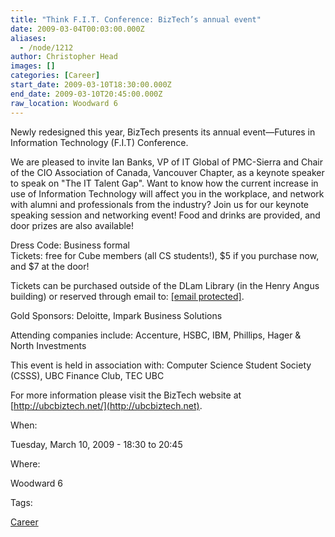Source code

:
```yaml
---
title: "Think F.I.T. Conference: BizTech’s annual event"
date: 2009-03-04T00:03:00.000Z
aliases:
  - /node/1212
author: Christopher Head
images: []
categories: [Career]
start_date: 2009-03-10T18:30:00.000Z
end_date: 2009-03-10T20:45:00.000Z
raw_location: Woodward 6
---
```


Newly redesigned this year, BizTech presents its annual event—Futures in Information Technology (F.I.T) Conference.

We are pleased to invite Ian Banks, VP of IT Global of PMC-Sierra and Chair of the CIO Association of Canada, Vancouver Chapter, as a keynote speaker to speak on "The IT Talent Gap". Want to know how the current increase in use of Information Technology will affect you in the workplace, and network with alumni and professionals from the industry? Join us for our keynote speaking session and networking event! Food and drinks are provided, and door prizes are also available!

Dress Code: Business formal \
Tickets: free for Cube members (all CS students!), $5 if you purchase now, and $7 at the door!

Tickets can be purchased outside of the DLam Library (in the Henry Angus building) or reserved through email to: [\[email protected\]](/cdn-cgi/l/email-protection#2a5f48494843505e4f49426a4d474b434604494547).

Gold Sponsors: Deloitte, Impark Business Solutions

Attending companies include: Accenture, HSBC, IBM, Phillips, Hager & North Investments

This event is held in association with: Computer Science Student Society (CSSS), UBC Finance Club, TEC UBC

For more information please visit the BizTech website at [http://ubcbiztech.net/](http://ubcbiztech.net).

When: 

Tuesday, March 10, 2009 - 18:30 to 20:45

Where: 

Woodward 6

Tags: 

[Career](/career)
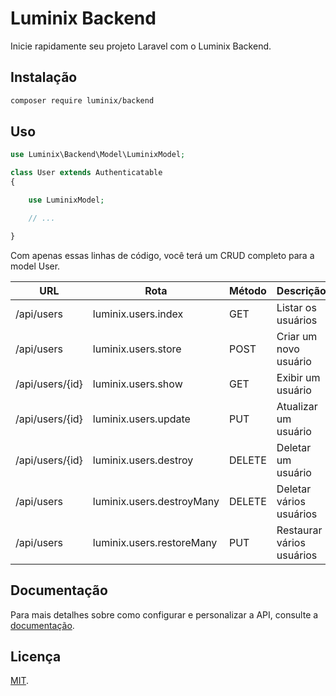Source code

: # Luminix Backend

Inicie rapidamente seu projeto Laravel com o Luminix Backend.

## Instalação

```bash
composer require luminix/backend
```

## Uso

```php
use Luminix\Backend\Model\LuminixModel;

class User extends Authenticatable
{

    use LuminixModel;

    // ...

}
```

Com apenas essas linhas de código, você terá um CRUD completo para a model User.

| URL | Rota | Método | Descrição |
| --- | ---- | ------ | --------- |
| /api/users | luminix.users.index | GET | Listar os usuários |
| /api/users | luminix.users.store | POST | Criar um novo usuário |
| /api/users/{id} | luminix.users.show | GET | Exibir um usuário |
| /api/users/{id} | luminix.users.update | PUT | Atualizar um usuário |
| /api/users/{id} | luminix.users.destroy | DELETE | Deletar um usuário |
| /api/users | luminix.users.destroyMany | DELETE | Deletar vários usuários |
| /api/users | luminix.users.restoreMany | PUT | Restaurar vários usuários |

## Documentação

Para mais detalhes sobre como configurar e personalizar a API, consulte a [documentação](https://luminix.arandutech.com.br/docs).

## Licença

[MIT](https://opensource.org/licenses/MIT).

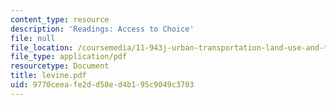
 ```yaml
---
content_type: resource
description: 'Readings: Access to Choice'
file: null
file_location: /coursemedia/11-943j-urban-transportation-land-use-and-the-environment-spring-2002/9770ceeafe2dd58ed4b195c9049c3703_levine.pdf
file_type: application/pdf
resourcetype: Document
title: levine.pdf
uid: 9770ceea-fe2d-d58e-d4b1-95c9049c3703
---
```

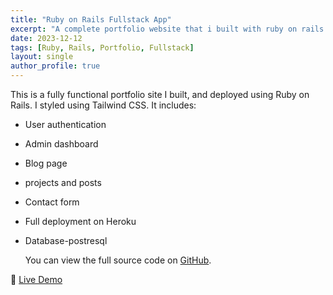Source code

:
 ```yaml
---
title: "Ruby on Rails Fullstack App"
excerpt: "A complete portfolio website that i built with ruby on rails and Tailwind CSS and deployed on emmanuellugadilu.com"
date: 2023-12-12
tags: [Ruby, Rails, Portfolio, Fullstack]
layout: single
author_profile: true
---
```


This is a fully functional portfolio site I built, and deployed using Ruby on Rails. I styled using Tailwind CSS. It includes:

- User authentication
- Admin dashboard
- Blog page
- projects and posts
- Contact form
- Full deployment on Heroku
- Database-postresql

  You can view the full source code on [GitHub](https://github.com/Lugadilu/lugadilu).

🔗 [Live Demo](https://emmanuellugadilu.com)

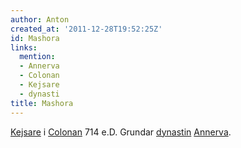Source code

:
 ```yaml
---
author: Anton
created_at: '2011-12-28T19:52:25Z'
id: Mashora
links:
  mention:
  - Annerva
  - Colonan
  - Kejsare
  - dynasti
title: Mashora
---
```


[Kejsare] i [Colonan] 714 e.D. Grundar [dynastin][] [Annerva].

  [Kejsare]: Kejsare
  [Colonan]: Colonan
  [dynastin]: dynasti
  [Annerva]: Annerva
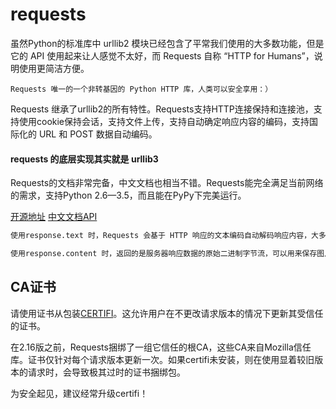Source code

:# requests

虽然Python的标准库中 urllib2 模块已经包含了平常我们使用的大多数功能，但是它的 API 使用起来让人感觉不太好，而 Requests 自称 “HTTP for Humans”，说明使用更简洁方便。

```
Requests 唯一的一个非转基因的 Python HTTP 库，人类可以安全享用：）
```
Requests 继承了urllib2的所有特性。Requests支持HTTP连接保持和连接池，支持使用cookie保持会话，支持文件上传，支持自动确定响应内容的编码，支持国际化的 URL 和 POST 数据自动编码。

#### requests 的底层实现其实就是 urllib3
Requests的文档非常完备，中文文档也相当不错。Requests能完全满足当前网络的需求，支持Python 2.6—3.5，而且能在PyPy下完美运行。

[开源地址](https://github.com/kennethreitz/requests)
[中文文档API](http://docs.python-requests.org/zh_CN/latest/index.html)

```html
使用response.text 时，Requests 会基于 HTTP 响应的文本编码自动解码响应内容，大多数 Unicode 字符集都能被无缝地解码。

使用response.content 时，返回的是服务器响应数据的原始二进制字节流，可以用来保存图片等二进制文件。
```

## CA证书
请使用证书从包装[CERTIFI](https://certifiio.readthedocs.io/)。这允许用户在不更改请求版本的情况下更新其受信任的证书。

在2.16版之前，Requests捆绑了一组它信任的根CA，这些CA来自Mozilla信任库。证书仅针对每个请求版本更新一次。如果certifi未安装，则在使用显着较旧版本的请求时，会导致极其过时的证书捆绑包。

为安全起见，建议经常升级certifi！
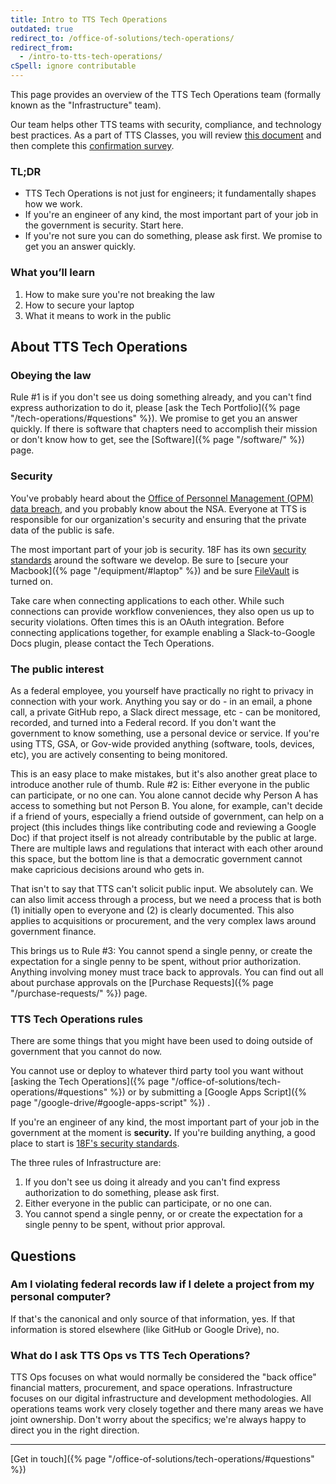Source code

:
 ```yaml
---
title: Intro to TTS Tech Operations
outdated: true
redirect_to: /office-of-solutions/tech-operations/
redirect_from:
  - /intro-to-tts-tech-operations/
cSpell: ignore contributable
---
```


This page provides an overview of the TTS Tech Operations team (formally known as
the "Infrastructure" team).

Our team helps other TTS teams with security, compliance, and technology best
practices. As a part of TTS Classes, you will review
[this document](https://docs.google.com/document/d/1iQP1S_PbJyOaeTlPEpD9oxal3kgA0bb2YNYbN56fJSk/edit#)
and then complete this
[confirmation survey](https://goo.gl/forms/VP4Ci9Ed3r6UxG6H3).

### TL;DR

- TTS Tech Operations is not just for engineers; it fundamentally shapes how we
  work.
- If you're an engineer of any kind, the most important part of your job in the
  government is security. Start here.
- If you're not sure you can do something, please ask first. We promise to get
  you an answer quickly.

### What you’ll learn

1. How to make sure you're not breaking the law
2. How to secure your laptop
3. What it means to work in the public

## About TTS Tech Operations

### Obeying the law

Rule #1 is if you don't see us doing something already, and you can't find
express authorization to do it, please [ask the Tech
Portfolio]({% page "/tech-operations/#questions" %}). We promise to get you an
answer quickly. If there is software that chapters need to accomplish their
mission or don't know how to get, see the [Software]({% page "/software/" %})
page.

### Security

You've probably heard about the
[Office of Personnel Management (OPM) data breach](https://en.wikipedia.org/wiki/Office_of_Personnel_Management_data_breach),
and you probably know about the NSA. Everyone at TTS is responsible for our
organization's security and ensuring that the private data of the public is
safe.

The most important part of your job is security. 18F has its own
[security standards](https://pages.18f.gov/before-you-ship/security/) around the
software we develop. Be sure to [secure your
Macbook]({% page "/equipment/#laptop" %}) and be sure
[FileVault](https://support.apple.com/en-us/HT204837) is turned on.

Take care when connecting applications to each other. While such connections can
provide workflow conveniences, they also open us up to security violations.
Often times this is an OAuth integration. Before connecting applications
together, for example enabling a Slack-to-Google Docs plugin, please contact the
Tech Operations.

### The public interest

As a federal employee, you yourself have practically no right to privacy in
connection with your work. Anything you say or do - in an email, a phone call, a
private GitHub repo, a Slack direct message, etc - can be monitored, recorded,
and turned into a Federal record. If you don't want the government to know
something, use a personal device or service. If you're using TTS, GSA, or
Gov-wide provided anything (software, tools, devices, etc), you are actively
consenting to being monitored.

This is an easy place to make mistakes, but it's also another great place to
introduce another rule of thumb. Rule #2 is: Either everyone in the public can
participate, or no one can. You alone cannot decide why Person A has access to
something but not Person B. You alone, for example, can't decide if a friend of
yours, especially a friend outside of government, can help on a project (this
includes things like contributing code and reviewing a Google Doc) if that
project itself is not already contributable by the public at large. There are
multiple laws and regulations that interact with each other around this space, but the
bottom line is that a democratic government cannot make capricious decisions
around who gets in.

That isn't to say that TTS can't solicit public input. We absolutely can. We can
also limit access through a process, but we need a process that is both (1)
initially open to everyone and (2) is clearly documented. This also applies to
acquisitions or procurement, and the very complex laws around government
finance.

This brings us to Rule #3: You cannot spend a single penny, or create the
expectation for a single penny to be spent, without prior authorization.
Anything involving money must trace back to approvals. You can find out all
about purchase approvals on the [Purchase
Requests]({% page "/purchase-requests/" %}) page.

### TTS Tech Operations rules

There are some things that you might have been used to doing outside of
government that you cannot do now.

You cannot use or deploy to whatever third party tool you want without [asking
the Tech Operations]({% page "/office-of-solutions/tech-operations/#questions" %})
or by submitting a [Google Apps
Script]({% page "/google-drive/#google-apps-script" %}) .

If you're an engineer of any kind, the most important part of your job in the
government at the moment is **security.** If you're building anything, a good
place to start is
[18F's security standards](https://pages.18f.gov/before-you-ship/security/).

The three rules of Infrastructure are:

1. If you don't see us doing it already and you can't find express authorization
   to do something, please ask first.
2. Either everyone in the public can participate, or no one can.
3. You cannot spend a single penny, or or create the expectation for a single
   penny to be spent, without prior approval.

## Questions

### Am I violating federal records law if I delete a project from my personal computer?

If that's the canonical and only source of that information, yes. If that
information is stored elsewhere (like GitHub or Google Drive), no.

### What do I ask TTS Ops vs TTS Tech Operations?

TTS Ops focuses on what would normally be considered the "back office" financial
matters, procurement, and space operations. Infrastructure focuses on our
digital infrastructure and development methodologies. All operations teams work
very closely together and there many areas we have joint ownership. Don't worry
about the specifics; we're always happy to direct you in the right direction.

---

[Get in touch]({% page "/office-of-solutions/tech-operations/#questions" %})
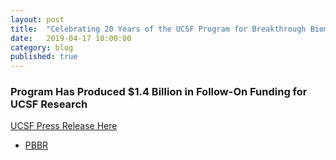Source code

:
 ```yaml
---
layout: post
title:  "Celebrating 20 Years of the UCSF Program for Breakthrough Biomedical Research"
date:   2019-04-17 10:00:00
category: blog
published: true
---
```


###  Program Has Produced $1.4 Billion in Follow-On Funding for UCSF Research

[UCSF Press Release Here](https://www.ucsf.edu/news/2019/06/414616/celebrating-20-years-ucsf-program-breakthrough-biomedical-research)

- [PBBR](http://pbbr.ucsf.edu)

++++++++++++++++++++

■ EXERCISE PROMPT:
Set down, exactly as they stand above, the lines starting with the line with "place to start is" and going on through the line with "## Questions", and no others.

■ OUTPUT OF THE TASK:
place to start is
[18F's security standards](https://pages.18f.gov/before-you-ship/security/).

The three rules of Infrastructure are:

1. If you don't see us doing it already and you can't find express authorization
   to do something, please ask first.
2. Either everyone in the public can participate, or no one can.
3. You cannot spend a single penny, or or create the expectation for a single
   penny to be spent, without prior approval.

## Questions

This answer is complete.